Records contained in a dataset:
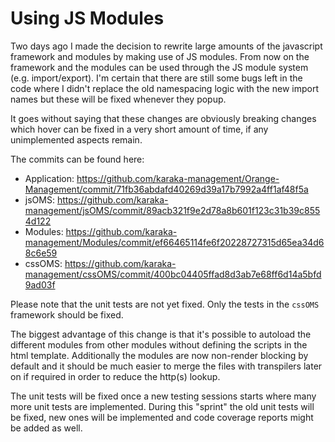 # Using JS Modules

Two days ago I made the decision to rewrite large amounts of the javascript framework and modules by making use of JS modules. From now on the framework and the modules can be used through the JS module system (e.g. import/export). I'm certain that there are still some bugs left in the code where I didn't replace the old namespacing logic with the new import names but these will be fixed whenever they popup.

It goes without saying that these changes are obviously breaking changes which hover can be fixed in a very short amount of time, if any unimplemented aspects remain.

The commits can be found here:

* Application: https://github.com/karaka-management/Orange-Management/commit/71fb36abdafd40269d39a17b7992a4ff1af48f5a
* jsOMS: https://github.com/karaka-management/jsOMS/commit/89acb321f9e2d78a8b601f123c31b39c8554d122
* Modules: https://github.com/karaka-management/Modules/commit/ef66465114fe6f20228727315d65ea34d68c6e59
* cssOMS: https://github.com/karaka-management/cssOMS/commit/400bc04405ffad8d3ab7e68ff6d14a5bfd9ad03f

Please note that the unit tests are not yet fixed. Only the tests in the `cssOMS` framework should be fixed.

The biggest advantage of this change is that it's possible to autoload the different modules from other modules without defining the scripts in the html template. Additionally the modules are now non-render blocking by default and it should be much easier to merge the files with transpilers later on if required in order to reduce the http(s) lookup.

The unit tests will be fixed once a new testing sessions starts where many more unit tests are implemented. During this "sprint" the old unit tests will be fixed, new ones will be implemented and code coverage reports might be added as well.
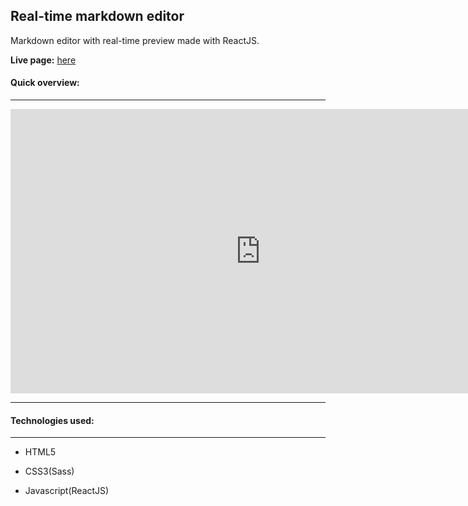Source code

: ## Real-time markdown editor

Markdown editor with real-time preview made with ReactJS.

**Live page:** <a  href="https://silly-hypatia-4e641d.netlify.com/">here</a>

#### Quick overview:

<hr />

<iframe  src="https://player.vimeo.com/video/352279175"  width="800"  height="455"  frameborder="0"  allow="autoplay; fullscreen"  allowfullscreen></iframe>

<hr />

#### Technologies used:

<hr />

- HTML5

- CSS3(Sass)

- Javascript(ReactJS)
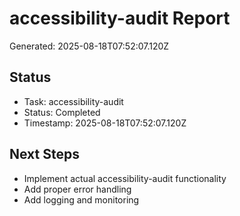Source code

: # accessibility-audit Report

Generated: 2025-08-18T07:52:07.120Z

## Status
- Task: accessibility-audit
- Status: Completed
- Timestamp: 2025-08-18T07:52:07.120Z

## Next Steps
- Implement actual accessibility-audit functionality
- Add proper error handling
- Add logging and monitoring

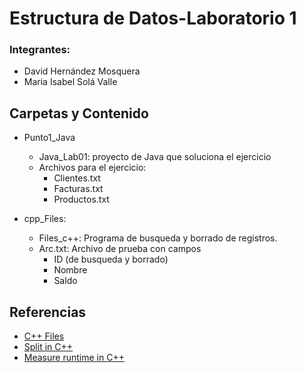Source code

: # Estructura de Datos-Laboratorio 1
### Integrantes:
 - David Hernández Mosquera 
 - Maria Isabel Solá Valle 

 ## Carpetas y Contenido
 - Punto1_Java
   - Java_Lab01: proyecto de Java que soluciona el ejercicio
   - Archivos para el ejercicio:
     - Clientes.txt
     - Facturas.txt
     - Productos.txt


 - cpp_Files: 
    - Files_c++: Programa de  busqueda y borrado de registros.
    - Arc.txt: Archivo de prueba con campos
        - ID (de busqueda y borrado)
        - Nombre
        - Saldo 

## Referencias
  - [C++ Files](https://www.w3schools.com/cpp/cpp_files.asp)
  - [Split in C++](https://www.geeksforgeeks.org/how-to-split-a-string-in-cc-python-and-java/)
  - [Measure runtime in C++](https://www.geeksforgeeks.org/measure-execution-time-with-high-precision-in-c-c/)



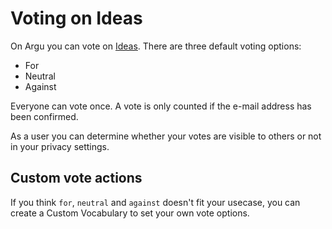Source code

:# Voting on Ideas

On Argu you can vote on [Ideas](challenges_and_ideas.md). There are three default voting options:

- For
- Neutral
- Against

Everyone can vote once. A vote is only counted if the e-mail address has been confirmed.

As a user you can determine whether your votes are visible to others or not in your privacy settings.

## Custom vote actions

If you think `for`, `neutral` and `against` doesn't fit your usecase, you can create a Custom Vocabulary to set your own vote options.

TASK TO COMPLETE
Return the data exactly. Do not carry over any images.

RESPONSE TO THIS TASK
 # Using JS Modules

Two days ago I made the decision to rewrite large amounts of the javascript framework and modules by making use of JS modules. From now on the framework and the modules can be used through the JS module system (e.g. import/export). I'm certain that there are still some bugs left in the code where I didn't replace the old namespacing logic with the new import names but these will be fixed whenever they popup.

It goes without saying that these changes are obviously breaking changes which hover can be fixed in a very short amount of time, if any unimplemented aspects remain.

The commits can be found here:

* Application: https://github.com/karaka-management/Orange-Management/commit/71fb36abdafd40269d39a17b7992a4ff1af48f5a
* jsOMS: https://github.com/karaka-management/jsOMS/commit/89acb321f9e2d78a8b601f123c31b39c8554d122
* Modules: https://github.com/karaka-management/Modules/commit/ef66465114fe6f20228727315d65ea34d68c6e59
* cssOMS: https://github.com/karaka-management/cssOMS/commit/400bc04405ffad8d3ab7e68ff6d14a5bfd9ad03f

Please note that the unit tests are not yet fixed. Only the tests in the `cssOMS` framework should be fixed.

The biggest advantage of this change is that it's possible to autoload the different modules from other modules without defining the scripts in the html template. Additionally the modules are now non-render blocking by default and it should be much easier to merge the files with transpilers later on if required in order to reduce the http(s) lookup.

The unit tests will be fixed once a new testing sessions starts where many more unit tests are implemented. During this "sprint" the old unit tests will be fixed, new ones will be implemented and code coverage reports might be added as well.
Source code

: ## Real-time markdown editor

Markdown editor with real-time preview made with ReactJS.

**Live page:** <a  href="https://silly-hypatia-4e641d.netlify.com/">here</a>

#### Quick overview:

<hr />

<iframe  src="https://player.vimeo.com/video/352279175"  width="800"  height="455"  frameborder="0"  allow="autoplay; fullscreen"  allowfullscreen></iframe>

<hr />

#### Technologies used:

<hr />

- HTML5

- CSS3(Sass)

- Javascript(ReactJS)
Source code

: # accessibility-audit Report

Generated: 2025-08-18T07:52:07.120Z

## Status
- Task: accessibility-audit
- Status: Completed
- Timestamp: 2025-08-18T07:52:07.120Z

## Next Steps
- Implement actual accessibility-audit functionality
- Add proper error handling
- Add logging and monitoring

Source code

: # Estructura de Datos-Laboratorio 1
### Integrantes:
 - David Hernández Mosquera 
 - Maria Isabel Solá Valle 

 ## Carpetas y Contenido
 - Punto1_Java
   - Java_Lab01: proyecto de Java que soluciona el ejercicio
   - Archivos para el ejercicio:
     - Clientes.txt
     - Facturas.txt
     - Productos.txt


 - cpp_Files: 
    - Files_c++: Programa de  busqueda y borrado de registros.
    - Arc.txt: Archivo de prueba con campos
        - ID (de busqueda y borrado)
        - Nombre
        - Saldo 

## Referencias
  - [C++ Files](https://www.w3schools.com/cpp/cpp_files.asp)
  - [Split in C++](https://www.geeksforgeeks.org/how-to-split-a-string-in-cc-python-and-java/)
  - [Measure runtime in C++](https://www.geeksforgeeks.org/measure-execution-time-with-high-precision-in-c-c/)



Source code

:# Voting on Ideas

On Argu you can vote on [Ideas](challenges_and_ideas.md). There are three default voting options:

- For
- Neutral
- Against

Everyone can vote once. A vote is only counted if the e-mail address has been confirmed.

As a user you can determine whether your votes are visible to others or not in your privacy settings.

## Custom vote actions

If you think `for`, `neutral` and `against` doesn't fit your usecase, you can create a Custom Vocabulary to set your own vote options.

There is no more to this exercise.